Which is why it was so interesting to see just who played at Barack Obama's inauguration ball. Which pop stars, in cartoonishly polarized 2013, can perform for the president without finding themselves threaded into a Loose Change sequel about the protocols of the elders of Kenya?
Any playlist-maker knows that the decision, here, is between going for broad apeal--artists everyone at least kind of likes--or broad apathy--artists nobody can bring themselves to hate. Since Barack Obama is the actual president, the people in charge of the Inaugural Ball's entertainment were able to spring for both kinds.
This weirdly conversational AP review (featuring the only sentence about Marlon Wayans and Bill Russell you'll read today, aside from this one) gives us a list of performers. So--broadly acceptable or broadly inoffensive?
James Taylor: Broadly inoffensive. Taylor appeals to fans of soft-rock and season five of The Simpsons and offends nobody except people who read music blogs and don't like season five of The Simpsons -- a demographic which is, at this date, entirely theoretical.
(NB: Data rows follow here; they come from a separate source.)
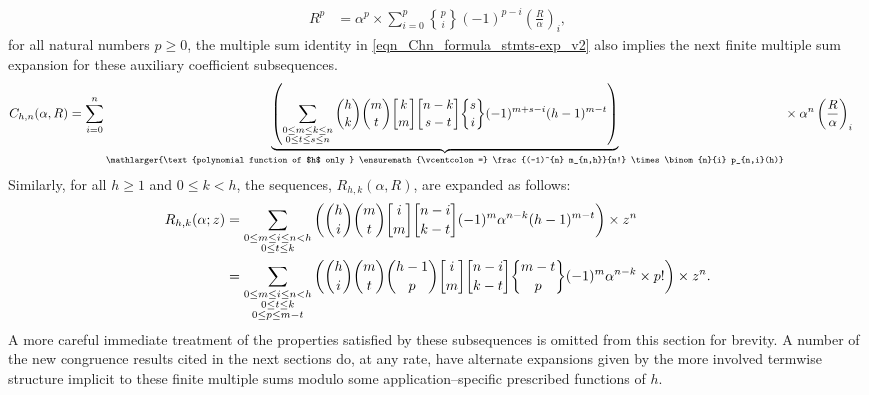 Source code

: \documentclass[12pt,reqno]{article}
\renewenvironment{subequations}{%
  \refstepcounter{equation}%
  \edef\theparentequation{\theequation}%
  \setcounter{parentequation}{\value{equation}}%
  \setcounter{equation}{0}%
  \def\theequation{\theparentequation.\alph{equation}}%
  \ignorespaces
}{%
  \setcounter{equation}{\value{parentequation}}%
  \ignorespacesafterend
}
\numberwithin{sfootnote}{section}
\numberwithin{equation}{section}
\theoremstyle{DefaultTheoremStyle}
\theoremstyle{definition}
\newcommand{\defequals}{\ensuremath{\vcentcolon=}}
\newcommand{\gkpSI}[2]{\ensuremath{\genfrac{\lbrack}{\rbrack}{0pt}{}{#1}{#2}}}
\newcommand{\gkpSII}[2]{\ensuremath{\genfrac{\{}{\}}{0pt}{}{#1}{#2}}}
\newcommand{\Pochhammer}[2]{\ensuremath{\left(#1\right)_{#2}}}
\begin{document}
\begin{subequations}
\citep[\S 6.1]{GKP} 
\begin{align*} 
R^{p} & = \alpha^{p} \times 
     \sum_{i=0}^{p} \gkpSII{p}{i} (-1)^{p-i} \Pochhammer{\frac{R}{\alpha}}{i}, 
\end{align*} 
for all natural numbers $p \geq 0$, the multiple sum identity in 
\eqref{eqn_Chn_formula_stmts-exp_v2} also implies the next finite multiple sum 
expansion for these auxiliary coefficient subsequences. 
\begin{align} 
\label{eqn_Chn_formula_stmts-exp_v5}
C_{h,n}(\alpha, R) & = 
     \sum_{i=0}^{n} 
     \underset{\mathlarger{\text{polynomial function of $h$ only } \defequals 
               \frac{(-1)^{n} m_{n,h}}{n!} \times \binom{n}{i} p_{n,i}(h)}}{ 
               \underbrace{ 
     \left( 
     \sum\limits_{\substack{0 \leq m \leq k \leq n \\ 
                            0 \leq t \leq s \leq n} 
                 } 
     \binom{h}{k} \binom{m}{t} \gkpSI{k}{m} \gkpSI{n-k}{s-t} \gkpSII{s}{i} 
     (-1)^{m+s-i} (h-1)^{m-t} 
     \right) 
     } 
     } 
     \times \alpha^{n} \Pochhammer{\frac{R}{\alpha}}{i} 
\end{align} 
\end{subequations} 
Similarly, for all $h \geq 1$ and $0 \leq k < h$, the sequences, 
$R_{h,k}(\alpha, R)$, are expanded as follows: 
\begin{align} 
\label{eqn_Rhk_formula_stmts} 
R_{h,k}(\alpha; z) & = 
     \sum\limits_{\substack{0 \leq m \leq i \leq n < h \\ 
                            0 \leq t \leq k} 
                 } 
     \left( 
     \binom{h}{i} \binom{m}{t} \gkpSI{i}{m} \gkpSI{n-i}{k-t} 
     (-1)^{m} \alpha^{n-k} (h-1)^{m-t} 
     \right) \times z^{n} \\ 
\notag 
   & = 
     \sum\limits_{\substack{0 \leq m \leq i \leq n < h \\ 
                            0 \leq t \leq k \\ 0 \leq p \leq m-t} 
                 } 
     \left( 
     \binom{h}{i} \binom{m}{t} \binom{h-1}{p} 
     \gkpSI{i}{m} \gkpSI{n-i}{k-t} \gkpSII{m-t}{p} 
     (-1)^{m} \alpha^{n-k} \times p! 
     \right) \times z^{n}. 
\end{align} 
A more careful immediate 
treatment of the properties satisfied by these subsequences is omitted 
from this section for brevity. 
A number of the new congruence results cited in the next sections do, 
at any rate, 
have alternate expansions given by the more involved termwise structure 
implicit to these finite multiple sums modulo some 
application--specific prescribed functions of $h$. 
\end{document}
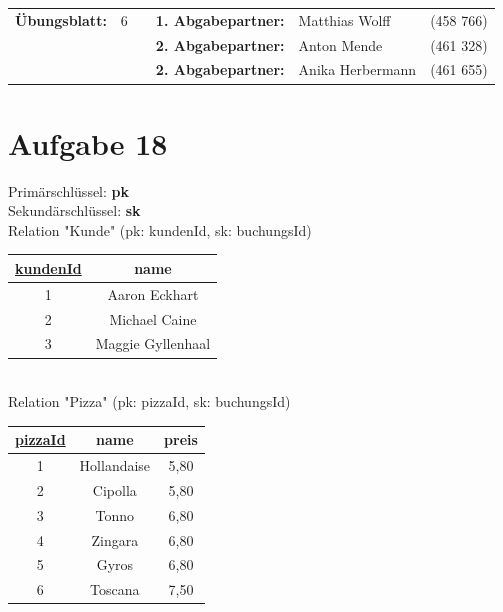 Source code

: \newcommand{\obenlinks}{Software Engineering}		%

\usepackage{float}


	\begin{center}
		\begin{tabular}{|rlp{4cm}rll|}
		\hline
		 \textbf{Übungsblatt:} & 6 &   & \textbf{1. Abgabepartner:} & Matthias Wolff & (458 766)  \\
		        & & & \textbf{2. Abgabepartner:} & Anton Mende & (461 328) \\
		        & & & \textbf{2. Abgabepartner:} & Anika Herbermann & (461 655) \\ \hline
		\end{tabular}
	\end{center}




\section*{Aufgabe 18}

Primärschlüssel: \textbf{pk}\\
Sekundärschlüssel: \textbf{sk}\\
Relation "Kunde" (pk: kundenId, sk: buchungsId)\\
\begin{tabular} {|c|c|}
\rowcolor{Gray}\hline
\underline{kundenId} \phantom{a}&name\\\hline
1&Aaron Eckhart\\\hline
2&Michael Caine\\\hline
3&Maggie Gyllenhaal\\\hline
\end{tabular}\\

Relation "Pizza" (pk: pizzaId, sk: buchungsId)\\
\begin{tabular} {|c|c|c|}
	\rowcolor{Gray}\hline
	\underline{pizzaId}&name&preis\\\hline
	1&Hollandaise&5,80\\\hline
	2&Cipolla&5,80\\\hline
	3&Tonno&6,80\\\hline
	4&Zingara&6,80\\\hline
	5&Gyros&6,80\\\hline
	6&Toscana&7,50\\\hline
\end{tabular}\\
Most other people will hear his name; think, "Yes, I believe that is the name of a musician;" and go back to their lives. That is why the "Current events" section of his Wikipedia page is devoted almost entirely to his performing for large groups of rich, famous, politically minded, or otherwise sharp-elbowed people.
Kelly Clarkson: Both, somehow. American Idol has been consistently excellent at churning out winners who offend nobody, but its slide into acoustic-rawker-purgatory has shown just how difficult it is to go from inoffensive to appealing.
Kelly Clarkson, though--after a bland, inoffensive Idol-winner single that would've strangled her career if it had the chance--turned up the electric guitars and the Max Martin and became a genuine pop star. "Since U Been Gone" even earned her plaudits from the comic-book-guys at Pitchfork.
Being a pop star is risky, inasmuch as people sometimes dislike musicians who make them feel things. But Clarkson has benefited from another Idol phenomenon: The great aunts of the world who might otherwise look askance at the word "suck" in a chorus are consistently disarmed when it's delivered by someone with a southern accent.
Beyonce: Behold, the reigning champion of broad appeal! Confident enough to reform Destiny's Child, eternally relevant, well-regarded enough to make people forget about that Super Bowl halftime show where apl.de.ap and Taboo murdered each other on the game grid.
And so secure in her grip on broad appeal that she got a nearly identical nod for Obama's last inauguration.